Turtle ant soldiers look like real-life creatures straight out of a Japanese anime film. These tree-dwelling insects scuttle to and fro sporting shiny, adorably oversized heads, which they use to block the entrances of their nests-essentially acting as living doors.
Not all heads are shaped alike: some soldiers have ones that resemble manhole covers and perfectly seal tunnel entrances. Others have square heads, which they assemble into multi-member blockades reminiscent of a Spartan army’s overlapping shields. This variety in head shapes reveals more than just another of nature’s quirky oddities: it can also shine a light on how species evolve to fill ecological niches. And that evolution, new research published in the Proceedings of the National Academy of Sciences shows, is not always a one-way street toward increasing specialization. Occasionally, it can take a species back to a more-generalist stage.
“Usually, you would think that once a species is specialized, it’s stuck in that very narrow niche,” says Daniel Kronauer, head of Rockefeller’s Laboratory of Social Evolution and Behavior. “But turtle ants are an interesting case of a very dynamic evolutionary trajectory, with a lot of back and forth.”
A match made in evolution
Like many other social insects living in colonies, turtle ants specialize for different functions, often evolving exaggerated features suited to their job. For the soldiers, this process has resulted in large heads that come in a variety of shapes.

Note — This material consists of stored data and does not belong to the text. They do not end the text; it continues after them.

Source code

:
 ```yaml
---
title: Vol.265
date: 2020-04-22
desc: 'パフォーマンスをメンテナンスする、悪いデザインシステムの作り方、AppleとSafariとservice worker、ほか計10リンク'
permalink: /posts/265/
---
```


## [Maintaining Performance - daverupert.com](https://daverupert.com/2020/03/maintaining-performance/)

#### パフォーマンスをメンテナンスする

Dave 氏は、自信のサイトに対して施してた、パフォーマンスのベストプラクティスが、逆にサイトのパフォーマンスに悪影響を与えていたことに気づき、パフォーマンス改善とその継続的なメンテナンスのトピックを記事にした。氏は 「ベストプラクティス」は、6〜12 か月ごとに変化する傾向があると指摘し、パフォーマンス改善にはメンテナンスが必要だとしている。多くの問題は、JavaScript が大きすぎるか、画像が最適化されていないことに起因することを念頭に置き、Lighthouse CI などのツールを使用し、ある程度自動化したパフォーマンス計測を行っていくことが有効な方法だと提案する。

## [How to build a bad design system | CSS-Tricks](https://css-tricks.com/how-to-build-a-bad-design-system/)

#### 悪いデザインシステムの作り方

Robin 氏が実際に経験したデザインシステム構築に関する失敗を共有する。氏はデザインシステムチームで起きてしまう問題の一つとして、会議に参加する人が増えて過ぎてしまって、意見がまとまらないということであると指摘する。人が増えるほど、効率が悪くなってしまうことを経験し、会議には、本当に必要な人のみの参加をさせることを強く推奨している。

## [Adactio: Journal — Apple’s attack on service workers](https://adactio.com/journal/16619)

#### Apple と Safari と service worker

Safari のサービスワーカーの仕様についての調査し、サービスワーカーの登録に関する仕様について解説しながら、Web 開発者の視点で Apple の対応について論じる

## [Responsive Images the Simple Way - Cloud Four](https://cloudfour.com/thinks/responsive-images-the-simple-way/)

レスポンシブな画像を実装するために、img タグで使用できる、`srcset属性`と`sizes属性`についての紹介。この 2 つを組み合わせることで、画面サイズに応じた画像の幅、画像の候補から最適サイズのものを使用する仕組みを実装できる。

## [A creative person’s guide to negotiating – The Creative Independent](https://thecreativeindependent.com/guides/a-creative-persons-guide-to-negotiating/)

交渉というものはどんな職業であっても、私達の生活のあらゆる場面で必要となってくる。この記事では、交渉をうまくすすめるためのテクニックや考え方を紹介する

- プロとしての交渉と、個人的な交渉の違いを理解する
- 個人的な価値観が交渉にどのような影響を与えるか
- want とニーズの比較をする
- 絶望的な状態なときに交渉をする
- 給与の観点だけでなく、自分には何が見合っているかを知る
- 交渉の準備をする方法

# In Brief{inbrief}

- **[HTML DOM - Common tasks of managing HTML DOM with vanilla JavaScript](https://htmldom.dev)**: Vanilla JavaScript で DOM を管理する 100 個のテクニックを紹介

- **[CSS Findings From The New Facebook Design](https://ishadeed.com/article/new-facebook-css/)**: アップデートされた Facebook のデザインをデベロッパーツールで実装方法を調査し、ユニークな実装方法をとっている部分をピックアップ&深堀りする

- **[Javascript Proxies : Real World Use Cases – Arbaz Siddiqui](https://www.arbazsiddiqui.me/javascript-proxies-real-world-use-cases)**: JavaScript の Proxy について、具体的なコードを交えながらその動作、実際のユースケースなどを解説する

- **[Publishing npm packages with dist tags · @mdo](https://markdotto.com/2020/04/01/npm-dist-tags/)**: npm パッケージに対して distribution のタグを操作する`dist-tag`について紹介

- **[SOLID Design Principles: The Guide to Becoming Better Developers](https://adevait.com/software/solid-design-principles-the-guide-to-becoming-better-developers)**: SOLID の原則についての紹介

“There’s a whopping four-fold difference between the smallest and largest turtle ant soldier heads,” says Scott Powell, a biologist at George Washington University and lead author of the new study. “To help people picture this, I often say that the smallest species is able to sit comfortably on the head of the largest species.”
The shape and size of a turtle-ant soldier’s head is dictated by the type of tunnel the species in question occupies. The ants don’t dig the tunnels themselves, but move into those excavated by wood-boring beetles. And since a hand-me-down tunnel might be too big or too small, Kronauer says, the ants diversify rapidly to be able to occupy it.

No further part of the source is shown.